Chronic cluster headache (CCH) is a rare and severely disabling headache disorder defined by attacks occurring for more than 1 year without remission or with remission periods shorter than 3 months. Limited treatment options have prompted investigation into calcitonin gene–related peptide (CGRP) pathway inhibitors, which have demonstrated efficacy in migraine and episodic cluster headache.
This double-blind, placebo-controlled trial enrolled 81 adults aged 18 to 65 years with CCH at 11 sites in Germany. Eligible participants had not responded to or could not tolerate prophylactic medications such as verapamil or lithium. Participants received a 280-mg subcutaneous loading dose of erenumab or placebo at baseline, followed by a 140-mg dose at week 4.
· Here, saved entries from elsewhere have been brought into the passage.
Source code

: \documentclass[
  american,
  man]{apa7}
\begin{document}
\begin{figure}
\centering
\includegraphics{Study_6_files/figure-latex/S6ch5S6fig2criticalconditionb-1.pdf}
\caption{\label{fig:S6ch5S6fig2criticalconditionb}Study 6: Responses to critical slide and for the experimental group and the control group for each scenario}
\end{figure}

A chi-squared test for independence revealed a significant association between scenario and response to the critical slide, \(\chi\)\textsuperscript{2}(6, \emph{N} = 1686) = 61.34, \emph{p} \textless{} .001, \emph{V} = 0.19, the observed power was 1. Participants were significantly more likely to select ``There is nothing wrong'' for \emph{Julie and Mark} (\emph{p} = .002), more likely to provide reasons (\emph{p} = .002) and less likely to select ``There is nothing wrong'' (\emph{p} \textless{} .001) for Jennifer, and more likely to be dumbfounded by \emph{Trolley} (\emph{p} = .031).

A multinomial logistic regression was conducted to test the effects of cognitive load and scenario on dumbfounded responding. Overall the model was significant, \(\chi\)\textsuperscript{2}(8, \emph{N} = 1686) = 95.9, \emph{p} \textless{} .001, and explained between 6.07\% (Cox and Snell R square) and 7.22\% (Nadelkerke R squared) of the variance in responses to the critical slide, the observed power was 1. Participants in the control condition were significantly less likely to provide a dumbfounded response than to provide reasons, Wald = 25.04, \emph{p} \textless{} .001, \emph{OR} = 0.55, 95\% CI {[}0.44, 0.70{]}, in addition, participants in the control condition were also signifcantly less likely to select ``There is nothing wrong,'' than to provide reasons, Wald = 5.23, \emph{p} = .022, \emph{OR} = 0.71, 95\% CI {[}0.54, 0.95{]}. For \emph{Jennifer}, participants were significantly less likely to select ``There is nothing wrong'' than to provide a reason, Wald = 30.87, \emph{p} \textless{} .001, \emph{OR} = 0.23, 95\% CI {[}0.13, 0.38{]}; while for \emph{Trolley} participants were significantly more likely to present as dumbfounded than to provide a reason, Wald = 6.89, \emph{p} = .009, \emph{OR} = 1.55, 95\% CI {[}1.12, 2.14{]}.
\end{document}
The primary end point—mean reduction in weekly attacks during weeks 5 and 6—was not met. The erenumab group had a mean (SD) reduction of 7.3 (8.6) attacks per week, compared with 5.9 (10.5) in the placebo group (difference, –1.5 attacks per week; 95% credible interval [CrI], –5.7 to 2.8). The posterior probability of a clinically meaningful effect—a reduction of more than 3 attacks per week—was 24%.
Secondary outcomes also did not differ significantly between groups. A reduction of 50% or more in weekly attacks was achieved in 31.7% of participants receiving erenumab compared with 45.0% receiving placebo. At week 6, 36.6% of the erenumab group and 35.0% of the placebo group reported improvement on the Patient Global Impression of Improvement (PGI-I) scale.
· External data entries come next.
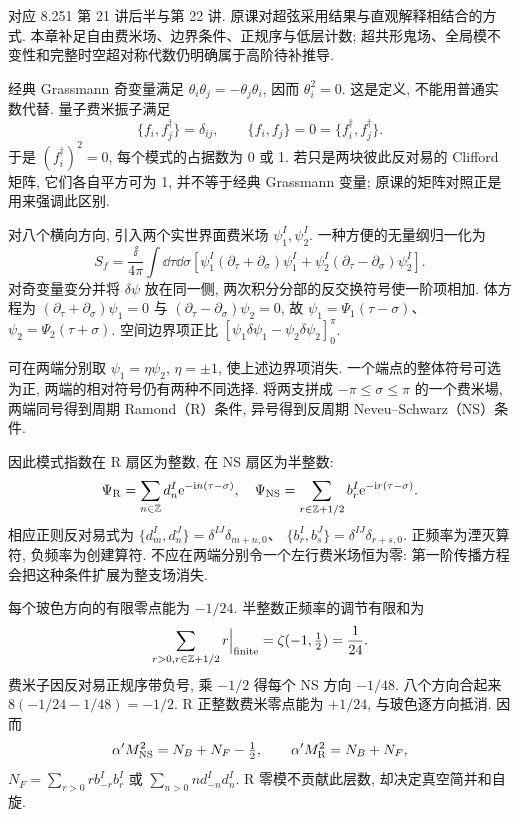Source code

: \label{ch:basic-super}
对应 8.251 第 21 讲后半与第 22 讲. 原课对超弦采用结果与直观解释相结合的方式. 本章补足自由费米场、边界条件、正规序与低层计数; 超共形鬼场、全局模不变性和完整时空超对称代数仍明确属于高阶待补推导.

经典 Grassmann 奇变量满足 $\theta_i\theta_j=-\theta_j\theta_i$, 因而 $\theta_i^2=0$. 这是定义, 不能用普通实数代替. 量子费米振子满足
\[
 \{f_i,f_j^\dagger\}=\delta_{ij},\qquad
 \{f_i,f_j\}=0=\{f_i^\dagger,f_j^\dagger\}.
\]
于是 $(f_i^\dagger)^2=0$, 每个模式的占据数为 0 或 1. 若只是两块彼此反对易的 Clifford 矩阵, 它们各自平方可为 1, 并不等于经典 Grassmann 变量; 原课的矩阵对照正是用来强调此区别.

对八个横向方向, 引入两个实世界面费米场 $\psi_1^I,\psi_2^I$. 一种方便的无量纲归一化为
\[
 S_f=\frac{\ii}{4\pi}\int\dd\tau\dd\sigma
 [\psi_1^I(\partial_\tau+\partial_\sigma)\psi_1^I
 +\psi_2^I(\partial_\tau-\partial_\sigma)\psi_2^I].
\]
对奇变量变分并将 $\delta\psi$ 放在同一侧, 两次积分分部的反交换符号使一阶项相加. 体方程为 $(\partial_\tau+\partial_\sigma)\psi_1=0$ 与 $(\partial_\tau-\partial_\sigma)\psi_2=0$, 故 $\psi_1=\Psi_1(\tau-\sigma)$、$\psi_2=\Psi_2(\tau+\sigma)$. 空间边界项正比 $[\psi_1\delta\psi_1-\psi_2\delta\psi_2]_0^\pi$.

可在两端分别取 $\psi_1=\eta\psi_2$, $\eta=\pm1$, 使上述边界项消失. 一个端点的整体符号可选为正, 两端的相对符号仍有两种不同选择. 将两支拼成 $-\pi\leq\sigma\leq\pi$ 的一个费米場, 两端同号得到周期 Ramond（R）条件, 异号得到反周期 Neveu--Schwarz（NS）条件.

因此模式指数在 R 扇区为整数, 在 NS 扇区为半整数:
\[
 \Psi_{\rm R}=\sum_{n\in\mathbb Z}d_n^I\ee^{-\ii n(\tau-\sigma)},
 \quad\Psi_{\rm NS}=\sum_{r\in\mathbb Z+1/2}b_r^I\ee^{-\ii r(\tau-\sigma)}.
\]
相应正则反对易式为 $\{d_m^I,d_n^J\}=\delta^{IJ}\delta_{m+n,0}$、
$\{b_r^I,b_s^J\}=\delta^{IJ}\delta_{r+s,0}$. 正频率为湮灭算符, 负频率为创建算符. 不应在两端分别令一个左行费米场恒为零: 第一阶传播方程会把这种条件扩展为整支场消失.

每个玻色方向的有限零点能为 $-1/24$. 半整数正频率的调节有限和为
\[
 \sum_{r>0, r\in\mathbb Z+1/2}r\Big|_{\rm finite}
 =\zeta(-1,\tfrac12)=\frac1{24}.
\]
费米子因反对易正规序带负号, 乘 $-1/2$ 得每个 NS 方向 $-1/48$. 八个方向合起来 $8(-1/24-1/48)=-1/2$. R 正整数费米零点能为 $+1/24$, 与玻色逐方向抵消. 因而
\[
 \alpha'M_{\rm NS}^2=N_B+N_F-\tfrac12,
 \qquad\alpha'M_{\rm R}^2=N_B+N_F,
\]
$N_F=\sum_{r>0}r b_{-r}^Ib_r^I$ 或 $\sum_{n>0}n d_{-n}^Id_n^I$. R 零模不贡献此层数, 却决定真空简并和自旋.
Exploratory outcomes, including changes in attack duration and pain severity, showed no significant differences. Use of acute medications slightly increased in both groups from baseline.
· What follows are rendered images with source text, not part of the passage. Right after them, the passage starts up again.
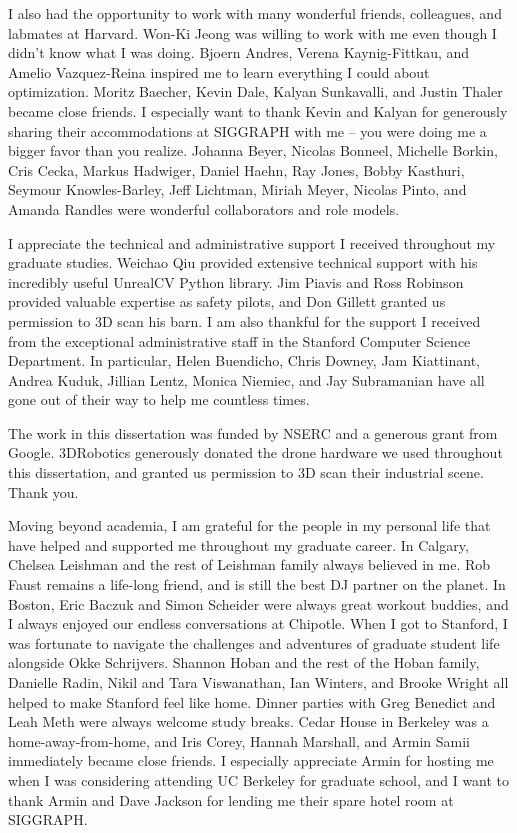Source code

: I also had the opportunity to work with many wonderful friends, colleagues, and labmates at Harvard.
Won-Ki Jeong was willing to work with me even though I didn't know what I was doing.
Bjoern Andres, Verena Kaynig-Fittkau, and Amelio Vazquez-Reina inspired me to learn everything I could about optimization.
Moritz Baecher, Kevin Dale, Kalyan Sunkavalli, and Justin Thaler became close friends.
I especially want to thank Kevin and Kalyan for generously sharing their accommodations at SIGGRAPH with me -- you were doing me a bigger favor than you realize.  
Johanna Beyer, Nicolas Bonneel, Michelle Borkin, Cris Cecka, Markus Hadwiger, Daniel Haehn, Ray Jones, Bobby Kasthuri, Seymour Knowles-Barley,  Jeff Lichtman, Miriah Meyer, Nicolas Pinto, and Amanda Randles were wonderful collaborators and role models.

I appreciate the technical and administrative support I received throughout my graduate studies.
Weichao Qiu provided extensive technical support with his incredibly useful UnrealCV Python library.
Jim Piavis and Ross Robinson provided valuable expertise as safety pilots, and Don Gillett granted us permission to 3D scan his barn.
I am also thankful for the support I received from the exceptional administrative staff in the Stanford Computer Science Department.
In particular, Helen Buendicho, Chris Downey, Jam Kiattinant, Andrea Kuduk, Jillian Lentz, Monica Niemiec, and Jay Subramanian have all gone out of their way to help me countless times.

The work in this dissertation was funded by NSERC and a generous grant from Google.
3DRobotics generously donated the drone hardware we used throughout this dissertation, and granted us permission to 3D scan their industrial scene.
Thank you.

Moving beyond academia, I am grateful for the people in my personal life that have helped and supported me throughout my graduate career.
In Calgary, Chelsea Leishman and the rest of Leishman family always believed in me.
Rob Faust remains a life-long friend, and is still the best DJ partner on the planet.
In Boston, Eric Baczuk and Simon Scheider were always great workout buddies, and I always enjoyed our endless conversations at Chipotle.
When I got to Stanford, I was fortunate to navigate the challenges and adventures of graduate student life alongside Okke Schrijvers.
Shannon Hoban and the rest of the Hoban family, Danielle Radin, Nikil and Tara Viswanathan, Ian Winters, and Brooke Wright all helped to make Stanford feel like home.
Dinner parties with Greg Benedict and Leah Meth were always welcome study breaks.
Cedar House in Berkeley was a home-away-from-home, and Iris Corey, Hannah Marshall, and Armin Samii immediately became close friends.
I especially appreciate Armin for hosting me when I was considering attending UC Berkeley for graduate school, and I want to thank Armin and Dave Jackson for lending me their spare hotel room at SIGGRAPH.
Adverse events were reported in 66% of the erenumab group and 43% of the placebo group. Most events were mild or moderate. One serious adverse event—atrial flutter with sigmoid diverticulitis—occurred in the erenumab group and resolved with treatment.
Although the trial planned to enroll 118 participants, it was terminated early due to difficulty recruiting patients who met the strict inclusion criteria. The findings align with previous negative trials of other CGRP-targeted agents in CCH, including galcanezumab and fremanezumab.
Authors note that CGRP-targeted therapies may be less effective in CCH than in other headache types and suggest further research into alternative pathophysiologic mechanisms.
Disclosures can be found in the study.